What the task asks — Copy out, from the data, each line containing the string "ndmin".

Task material —
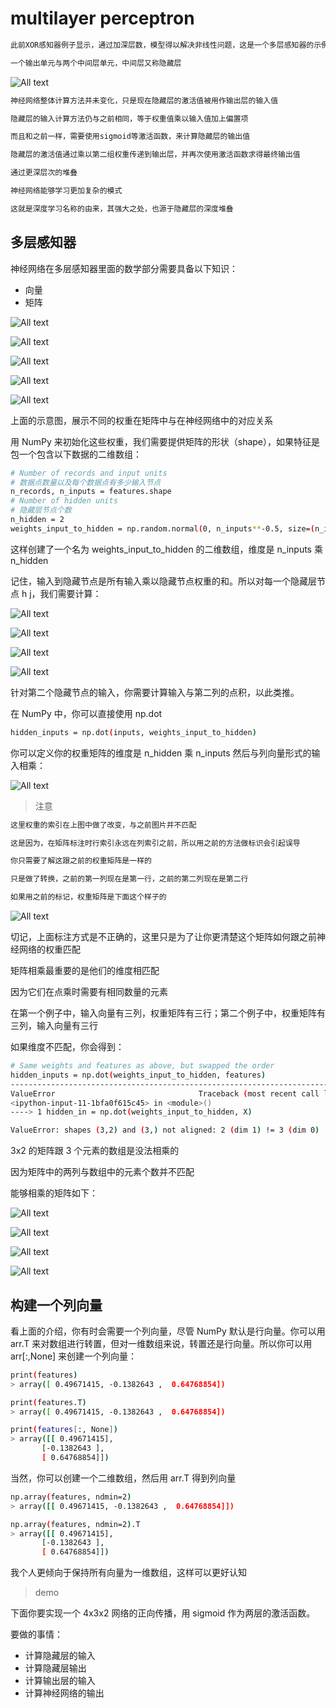 # multilayer perceptron

```bash
此前XOR感知器例子显示，通过加深层数，模型得以解决非线性问题，这是一个多层感知器的示例，内含3个输入单元

一个输出单元与两个中间层单元，中间层又称隐藏层
```

![All text](http://ww1.sinaimg.cn/large/dc05ba18gy1flwrg2ztq4j20h8062dh8.jpg)

```bash
神经网络整体计算方法并未变化，只是现在隐藏层的激活值被用作输出层的输入值

隐藏层的输入计算方法仍与之前相同，等于权重值乘以输入值加上偏置项

而且和之前一样，需要使用sigmoid等激活函数，来计算隐藏层的输出值

隐藏层的激活值通过乘以第二组权重传递到输出层，并再次使用激活函数求得最终输出值
```

```bash
通过更深层次的堆叠

神经网络能够学习更加复杂的模式

这就是深度学习名称的由来，其强大之处，也源于隐藏层的深度堆叠
```

## 多层感知器

神经网络在多层感知器里面的数学部分需要具备以下知识：

* 向量
* 矩阵

![All text](http://ww1.sinaimg.cn/large/dc05ba18gy1flwqaodjcbj20ne0dy0ul.jpg)

![All text](http://ww1.sinaimg.cn/large/dc05ba18gy1flwqb3wkn6j20jm07x3z0.jpg)

![All text](http://ww1.sinaimg.cn/large/dc05ba18gy1flwqmgujxlj20lv0e3dhx.jpg)

![All text](http://ww1.sinaimg.cn/large/dc05ba18gy1flwqmx5v3uj20ne036mxh.jpg)

![All text](http://ww1.sinaimg.cn/large/dc05ba18gy1flwqnm7dpgj20ks09kt9o.jpg)

上面的示意图，展示不同的权重在矩阵中与在神经网络中的对应关系

用 NumPy 来初始化这些权重，我们需要提供矩阵的形状（shape），如果特征是包一个包含以下数据的二维数组：

```bash
# Number of records and input units
# 数据点数量以及每个数据点有多少输入节点
n_records, n_inputs = features.shape
# Number of hidden units
# 隐藏层节点个数
n_hidden = 2
weights_input_to_hidden = np.random.normal(0, n_inputs**-0.5, size=(n_inputs, n_hidden))
```

这样创建了一个名为 weights_input_to_hidden 的二维数组，维度是 n_inputs 乘 n_hidden

记住，输入到隐藏节点是所有输入乘以隐藏节点权重的和。所以对每一个隐藏层节点 h
​j，我们需要计算：


![All text](http://ww1.sinaimg.cn/large/dc05ba18gy1flwqy35j7fj20gc02yt8m.jpg)

![All text](http://ww1.sinaimg.cn/large/dc05ba18gy1flwqyxbfgej20no03fmxr.jpg)

![All text](http://ww1.sinaimg.cn/large/dc05ba18gy1flwqzgxllpj20kj0edgmh.jpg)

![All text](http://ww1.sinaimg.cn/large/dc05ba18gy1flwqzzaqytj20gz023747.jpg)

针对第二个隐藏节点的输入，你需要计算输入与第二列的点积，以此类推。

在 NumPy 中，你可以直接使用 np.dot

```bash
hidden_inputs = np.dot(inputs, weights_input_to_hidden)
```

你可以定义你的权重矩阵的维度是 n_hidden 乘 n_inputs 然后与列向量形式的输入相乘：

![All text](http://ww1.sinaimg.cn/large/dc05ba18gy1flwr1vop78j20jr05j748.jpg)

>注意

```bash
这里权重的索引在上图中做了改变，与之前图片并不匹配

这是因为，在矩阵标注时行索引永远在列索引之前，所以用之前的方法做标识会引起误导

你只需要了解这跟之前的权重矩阵是一样的

只是做了转换，之前的第一列现在是第一行，之前的第二列现在是第二行

如果用之前的标记，权重矩阵是下面这个样子的
```

![All text](http://ww1.sinaimg.cn/large/dc05ba18gy1flwr7hh8qmj20jx055mx3.jpg)

切记，上面标注方式是不正确的，这里只是为了让你更清楚这个矩阵如何跟之前神经网络的权重匹配

矩阵相乘最重要的是他们的维度相匹配

因为它们在点乘时需要有相同数量的元素

在第一个例子中，输入向量有三列，权重矩阵有三行；第二个例子中，权重矩阵有三列，输入向量有三行

如果维度不匹配，你会得到：

```bash
# Same weights and features as above, but swapped the order
hidden_inputs = np.dot(weights_input_to_hidden, features)
---------------------------------------------------------------------------
ValueError                                Traceback (most recent call last)
<ipython-input-11-1bfa0f615c45> in <module>()
----> 1 hidden_in = np.dot(weights_input_to_hidden, X)

ValueError: shapes (3,2) and (3,) not aligned: 2 (dim 1) != 3 (dim 0)
```

3x2 的矩阵跟 3 个元素的数组是没法相乘的

因为矩阵中的两列与数组中的元素个数并不匹配

能够相乘的矩阵如下：


![All text](http://ww1.sinaimg.cn/large/dc05ba18gy1flwra2jh2ej20o1068aai.jpg)

![All text](http://ww1.sinaimg.cn/large/dc05ba18gy1flwra2j71ej20iq04ydfx.jpg)

![All text](http://ww1.sinaimg.cn/large/dc05ba18gy1flwra2k3n7j20mr07maao.jpg)

![All text](http://ww1.sinaimg.cn/large/dc05ba18gy1flwra2jpucj20m2043aa5.jpg)

## 构建一个列向量

看上面的介绍，你有时会需要一个列向量，尽管 NumPy 默认是行向量。你可以用 arr.T 来对数组进行转置，但对一维数组来说，转置还是行向量。所以你可以用 arr[:,None] 来创建一个列向量：

```bash
print(features)
> array([ 0.49671415, -0.1382643 ,  0.64768854])

print(features.T)
> array([ 0.49671415, -0.1382643 ,  0.64768854])

print(features[:, None])
> array([[ 0.49671415],
       [-0.1382643 ],
       [ 0.64768854]])
```

当然，你可以创建一个二维数组，然后用 arr.T 得到列向量

```bash
np.array(features, ndmin=2)
> array([[ 0.49671415, -0.1382643 ,  0.64768854]])

np.array(features, ndmin=2).T
> array([[ 0.49671415],
       [-0.1382643 ],
       [ 0.64768854]])
```

我个人更倾向于保持所有向量为一维数组，这样可以更好认知

>demo

下面你要实现一个 4x3x2 网络的正向传播，用 sigmoid 作为两层的激活函数。

要做的事情：

* 计算隐藏层的输入
* 计算隐藏层输出
* 计算输出层的输入
* 计算神经网络的输出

Response area —
np.array(features, ndmin=2)
np.array(features, ndmin=2).T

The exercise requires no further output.